The Italian astronomer Giovanni Domenico Cassini is best known for discovering Saturn’s moons,
and the biggest division in Saturn’s rings. Cassini made many other important discoveries in the solar system, and in the fields of physics and astronomy. He grew up thinking that the Earth was the center of the universe, and had to re-find his place in the universe as an adult. He grew up believing in astrology, and as an adult became a hard-core, science-focused astrophysicist in the earliest days of that field.

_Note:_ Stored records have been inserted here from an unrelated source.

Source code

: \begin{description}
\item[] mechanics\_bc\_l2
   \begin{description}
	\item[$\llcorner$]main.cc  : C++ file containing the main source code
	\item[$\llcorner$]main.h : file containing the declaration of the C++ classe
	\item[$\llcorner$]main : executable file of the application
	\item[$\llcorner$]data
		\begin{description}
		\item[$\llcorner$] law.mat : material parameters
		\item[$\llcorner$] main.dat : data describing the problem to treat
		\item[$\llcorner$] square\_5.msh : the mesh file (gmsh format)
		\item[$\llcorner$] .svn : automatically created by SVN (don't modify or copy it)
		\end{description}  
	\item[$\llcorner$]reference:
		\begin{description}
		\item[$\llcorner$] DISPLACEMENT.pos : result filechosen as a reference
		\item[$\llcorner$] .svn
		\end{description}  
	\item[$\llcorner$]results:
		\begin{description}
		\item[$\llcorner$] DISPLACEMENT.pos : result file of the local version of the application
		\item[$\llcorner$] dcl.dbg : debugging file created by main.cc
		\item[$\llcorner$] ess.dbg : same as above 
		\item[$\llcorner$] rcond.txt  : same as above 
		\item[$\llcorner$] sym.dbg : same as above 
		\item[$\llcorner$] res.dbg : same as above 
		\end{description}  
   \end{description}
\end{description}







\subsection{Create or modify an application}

He was born in 1625, and so he was growing up learning about all these things going on, but he got to follow far enough behind them that he had much better optics to play with. Cassini got his PhD at age 25, and he had this interesting joint career where he was working in Bologna, and he was both a fortress builder, and an astronomer. He was both grounded and had his head in the clouds. He was the person who discovered Iapetus, the little white and black, completely funky-colored moon that kind of looks like it ran head-first into something. He was the one who while observing the Saturn’s rings, realized “wait, there’s a gap in those rings,” and that gap now bears his name. It’s the Cassini Division. Cassini also determined the rotation rate of Jupiter, which has features unlike Saturn -- which is kind of beige -- and I think one of the neatest things he did was he was a very careful observer, and he was tied up in trying to understand how to measure time, he was tied up into trying to accurately measure longitude.